Do you remember this? it was a result of the ice storm in Toronto in 2013. The heat wave in 2016? we can expect more frequent climate change events in the future.
Toronto's emissions reduction targets are documented in the TransformTO plan (pdf):
- 30 % by 2020
- 65 % by 2030 (set in the TransformTO plan)
- 80 % by 2050
City Council hasn't agreed on how to fund the new TransformTO plan.
Toronto's share of the global population is 0.03%. Therefore, as of 2017, our share of the global carbon budget is approximately 250 MtCO2e if we want to do our bit to prevent global temperatures from increasing by more than 2oC. (As of 2018 we will have exceeded our population-based share of the global carbon budget for remaining under 1.5oC so there is no point in aiming for that.) As of 2017, our remaining emissions-based shares are 99 MtCO2e for a likely chance of remaining around 1.5oC and 463 MtCO2e for remaining below 2oC.
The following chart compares the TransformTO targets with the targets needed to keep below Toronto's cumulative emission limits for keeping global temperature increases of 1.5oC or less than 2oC.
TransformTO and Recommended Targets
The lines on this chart represent various emission reduction targets:
- Red - the proposed targets in the TransformTO report (30% by 2020, 65% by 2030 and 80% by 2050)
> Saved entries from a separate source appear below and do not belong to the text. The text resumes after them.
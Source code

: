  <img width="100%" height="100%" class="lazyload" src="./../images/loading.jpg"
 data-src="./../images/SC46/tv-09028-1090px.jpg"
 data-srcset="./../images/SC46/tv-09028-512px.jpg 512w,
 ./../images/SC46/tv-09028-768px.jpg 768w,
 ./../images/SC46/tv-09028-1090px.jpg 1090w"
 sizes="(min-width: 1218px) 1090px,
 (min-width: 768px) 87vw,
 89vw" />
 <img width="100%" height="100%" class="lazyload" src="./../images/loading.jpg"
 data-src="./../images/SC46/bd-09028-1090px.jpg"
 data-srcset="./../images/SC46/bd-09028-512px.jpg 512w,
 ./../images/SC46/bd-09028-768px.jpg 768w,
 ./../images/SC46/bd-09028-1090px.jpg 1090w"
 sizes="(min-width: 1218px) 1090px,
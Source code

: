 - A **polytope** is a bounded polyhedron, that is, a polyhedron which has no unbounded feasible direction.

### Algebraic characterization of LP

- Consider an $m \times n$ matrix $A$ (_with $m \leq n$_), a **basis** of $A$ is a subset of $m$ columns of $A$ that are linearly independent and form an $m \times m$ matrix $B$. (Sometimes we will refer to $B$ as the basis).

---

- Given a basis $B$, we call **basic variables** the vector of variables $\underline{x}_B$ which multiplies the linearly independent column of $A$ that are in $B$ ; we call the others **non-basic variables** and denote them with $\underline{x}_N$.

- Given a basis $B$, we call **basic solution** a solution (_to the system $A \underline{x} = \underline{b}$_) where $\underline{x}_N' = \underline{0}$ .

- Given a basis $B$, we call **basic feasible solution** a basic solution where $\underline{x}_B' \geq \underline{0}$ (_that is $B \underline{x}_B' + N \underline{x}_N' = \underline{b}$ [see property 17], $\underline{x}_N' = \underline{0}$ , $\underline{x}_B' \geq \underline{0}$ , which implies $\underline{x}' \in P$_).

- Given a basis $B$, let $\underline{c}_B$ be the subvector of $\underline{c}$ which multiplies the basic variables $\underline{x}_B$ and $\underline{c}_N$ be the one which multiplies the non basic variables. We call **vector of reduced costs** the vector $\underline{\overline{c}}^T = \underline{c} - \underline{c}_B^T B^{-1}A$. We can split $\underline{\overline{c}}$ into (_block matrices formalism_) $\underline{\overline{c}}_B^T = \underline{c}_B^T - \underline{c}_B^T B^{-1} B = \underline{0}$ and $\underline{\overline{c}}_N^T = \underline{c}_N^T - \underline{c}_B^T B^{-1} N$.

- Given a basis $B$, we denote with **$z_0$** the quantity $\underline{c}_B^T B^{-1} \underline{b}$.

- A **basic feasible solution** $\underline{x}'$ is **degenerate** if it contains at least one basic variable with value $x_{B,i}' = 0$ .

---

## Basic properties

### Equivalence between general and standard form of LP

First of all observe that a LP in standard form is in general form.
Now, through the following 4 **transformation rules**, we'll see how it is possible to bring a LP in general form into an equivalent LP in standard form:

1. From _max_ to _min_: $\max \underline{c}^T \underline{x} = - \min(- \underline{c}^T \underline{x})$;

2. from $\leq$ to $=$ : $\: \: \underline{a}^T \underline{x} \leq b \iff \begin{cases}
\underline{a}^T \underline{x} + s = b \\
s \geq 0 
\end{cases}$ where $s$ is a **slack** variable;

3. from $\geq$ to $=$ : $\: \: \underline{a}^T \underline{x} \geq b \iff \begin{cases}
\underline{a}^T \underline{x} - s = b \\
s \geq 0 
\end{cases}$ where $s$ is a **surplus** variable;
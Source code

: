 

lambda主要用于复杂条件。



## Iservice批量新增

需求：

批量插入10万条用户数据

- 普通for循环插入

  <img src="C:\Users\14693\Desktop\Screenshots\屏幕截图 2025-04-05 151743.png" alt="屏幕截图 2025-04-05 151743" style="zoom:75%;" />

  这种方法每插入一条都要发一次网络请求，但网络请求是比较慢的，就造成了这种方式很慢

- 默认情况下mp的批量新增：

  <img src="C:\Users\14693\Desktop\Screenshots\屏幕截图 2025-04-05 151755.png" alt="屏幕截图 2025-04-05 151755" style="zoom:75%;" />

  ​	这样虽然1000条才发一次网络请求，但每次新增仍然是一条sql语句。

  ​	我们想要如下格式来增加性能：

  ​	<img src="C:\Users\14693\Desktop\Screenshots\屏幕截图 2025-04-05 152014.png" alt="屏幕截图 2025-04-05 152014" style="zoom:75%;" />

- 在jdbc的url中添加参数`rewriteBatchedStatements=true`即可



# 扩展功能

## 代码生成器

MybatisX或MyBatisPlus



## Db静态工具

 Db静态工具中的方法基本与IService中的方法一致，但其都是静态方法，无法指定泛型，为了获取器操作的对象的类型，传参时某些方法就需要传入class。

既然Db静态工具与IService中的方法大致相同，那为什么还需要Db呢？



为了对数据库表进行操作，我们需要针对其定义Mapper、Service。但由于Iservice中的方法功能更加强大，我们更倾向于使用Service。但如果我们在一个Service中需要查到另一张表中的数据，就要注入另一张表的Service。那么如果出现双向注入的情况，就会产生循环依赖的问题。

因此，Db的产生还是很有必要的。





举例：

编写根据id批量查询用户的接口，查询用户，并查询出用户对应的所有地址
- Blue - the targets for keeping temperature increases below 2 degrees if we start in 2020
- Green - what our targets should be to keep global temperature increases close to 1.5 degrees
- Yellow - Toronto's actual emissions between 1990 and 2013
The population-based targets are more ambitious than the TransformTO plan targets (red line). It would be possible to meet the limit for 2oC by approximately 2038 if the recommended targets (blue) were met.
The population-based emission reduction targets for 1.5oC or below 2oC are in this table (percentages are those below 1990 annual emissions of 27.05 MtCO2e)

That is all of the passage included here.